Why did things go so wrong? Partly, it was a refusal to admit that higher oil prices had made people in the UK worse off. Policymakers rightly realised that rising energy prices would leave people with less to spend on everything else. They wrongly concluded that this “loss” could be offset with a bit of monetary and fiscal stimulus. Remarkably enough, interest rates were regularly cut through 1974 even as inflation continued to build, peaking at a staggering 26.9 per cent in August 1975. Sterling collapsed. Unemployment headed far above 1 million.

In effect, UK policymakers had helped unleash a perfect storm. They refused to accept that inflation reflected their own policy errors, even though inflation had been heading higher long before the oil shock. They regarded the oil shock itself as something that could be “fixed” via a few policy tweaks. They couldn’t bring themselves to admit that events taking place “over there” required people to accept diminished living standards “over here”. Inflation was the mechanism by which this unfortunate new reality was imposed. Some suffered more than others. Those with cash savings or with fixed cash incomes – notably, pensioners – were particularly hard hit.
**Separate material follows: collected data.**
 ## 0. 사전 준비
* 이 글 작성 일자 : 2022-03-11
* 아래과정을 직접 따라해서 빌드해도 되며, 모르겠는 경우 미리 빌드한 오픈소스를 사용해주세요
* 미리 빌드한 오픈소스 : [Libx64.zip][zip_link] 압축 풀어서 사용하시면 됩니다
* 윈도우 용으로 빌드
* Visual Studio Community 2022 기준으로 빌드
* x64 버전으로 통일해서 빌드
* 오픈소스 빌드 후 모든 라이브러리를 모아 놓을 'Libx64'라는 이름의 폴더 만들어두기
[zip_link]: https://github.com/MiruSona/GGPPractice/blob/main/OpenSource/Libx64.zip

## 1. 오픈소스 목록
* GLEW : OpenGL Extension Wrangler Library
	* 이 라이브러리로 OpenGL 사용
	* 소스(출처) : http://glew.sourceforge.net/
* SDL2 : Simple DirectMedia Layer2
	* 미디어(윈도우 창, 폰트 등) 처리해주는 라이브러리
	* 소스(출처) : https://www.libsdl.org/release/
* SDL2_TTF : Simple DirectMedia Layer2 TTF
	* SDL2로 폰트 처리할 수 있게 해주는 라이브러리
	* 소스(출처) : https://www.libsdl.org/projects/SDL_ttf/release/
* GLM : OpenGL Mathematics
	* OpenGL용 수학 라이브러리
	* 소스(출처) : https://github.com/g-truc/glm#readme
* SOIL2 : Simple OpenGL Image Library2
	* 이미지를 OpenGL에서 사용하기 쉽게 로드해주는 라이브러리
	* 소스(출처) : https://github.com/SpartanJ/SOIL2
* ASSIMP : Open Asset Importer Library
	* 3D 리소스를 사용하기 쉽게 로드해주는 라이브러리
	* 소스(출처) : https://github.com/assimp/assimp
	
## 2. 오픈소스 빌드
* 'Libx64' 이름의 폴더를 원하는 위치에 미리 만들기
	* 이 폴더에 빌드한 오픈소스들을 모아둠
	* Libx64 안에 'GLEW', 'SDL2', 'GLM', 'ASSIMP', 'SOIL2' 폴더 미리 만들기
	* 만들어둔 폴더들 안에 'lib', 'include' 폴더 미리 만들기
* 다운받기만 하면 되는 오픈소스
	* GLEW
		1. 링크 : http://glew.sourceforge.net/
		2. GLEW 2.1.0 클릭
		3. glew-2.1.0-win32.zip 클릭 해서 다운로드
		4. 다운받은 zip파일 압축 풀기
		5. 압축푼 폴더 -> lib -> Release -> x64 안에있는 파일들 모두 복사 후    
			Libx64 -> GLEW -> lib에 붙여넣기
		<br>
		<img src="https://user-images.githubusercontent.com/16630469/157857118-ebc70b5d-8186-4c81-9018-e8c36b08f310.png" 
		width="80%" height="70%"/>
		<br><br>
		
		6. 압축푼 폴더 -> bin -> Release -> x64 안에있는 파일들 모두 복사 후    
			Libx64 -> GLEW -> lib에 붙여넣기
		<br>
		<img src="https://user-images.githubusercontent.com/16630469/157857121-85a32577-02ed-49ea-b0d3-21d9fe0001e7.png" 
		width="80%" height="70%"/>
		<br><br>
Will Sunak be brave enough to spell out the likely implications for the British public this time round? Will the Bank of England – no longer being told by the Treasury what to do, as had been the case back in the 1970s – act to squeeze inflation out of the system?

Ahead of Sunak’s update, much of the discussion has focused on what more can be done to insulate people from higher fuel prices and, separately, whether now is the time to raise National Insurance contributions. Additionally, Labour have pushed for a windfall tax on energy companies.

All important stuff, of course, but in the grand scheme of things, much of this may only amount to tinkering at the edges. We cannot know for sure where energy prices will eventually end up – who knows the extent to which Vladimir Putin will choose to reduce the flow of gas from Russia into Europe? – but we can be sure that, as energy prices rise, income is being redistributed from energy consuming nations like the UK towards the world’s energy producers. Our impoverishment is, at the same time, their windfall gain.

If Boris Johnson is indeed heading out to Saudi Arabia in a bid to persuade the Gulf to pump out more oil, thus reducing Europe’s Russian energy dependency, it’s just possible that some of the most recent energy price pressures will ease. After all, higher energy prices are a double-edged sword for oil producers contemplating an eventual “net zero” world. Near-term riches threaten to reduce the pressure for reforms necessary to build that post-oil future.

Still, relying on the goodwill of the energy producers won’t be enough, on its own, to stabilise the UK economy. More needs to be done, not least in dealing with an inflation problem which was steadily getting worse long before Putin decided to invade Ukraine. The Bank of England will probably raise interest rates a notch further on Thursday, with Bank Rate maybe rising to 0.75 per cent. Yet with inflation already running at 5.5 per cent and set to go a lot higher in coming months, this level of interest rates can hardly be described as bracing.

It's another way of saying that, when the economy takes a turn for the worse, the choices available are typically all horrible. For policymakers, however, choices nevertheless have to be made. As Ben Affleck’s character put it in Argo, “There are only bad options….it’s about finding the best one”.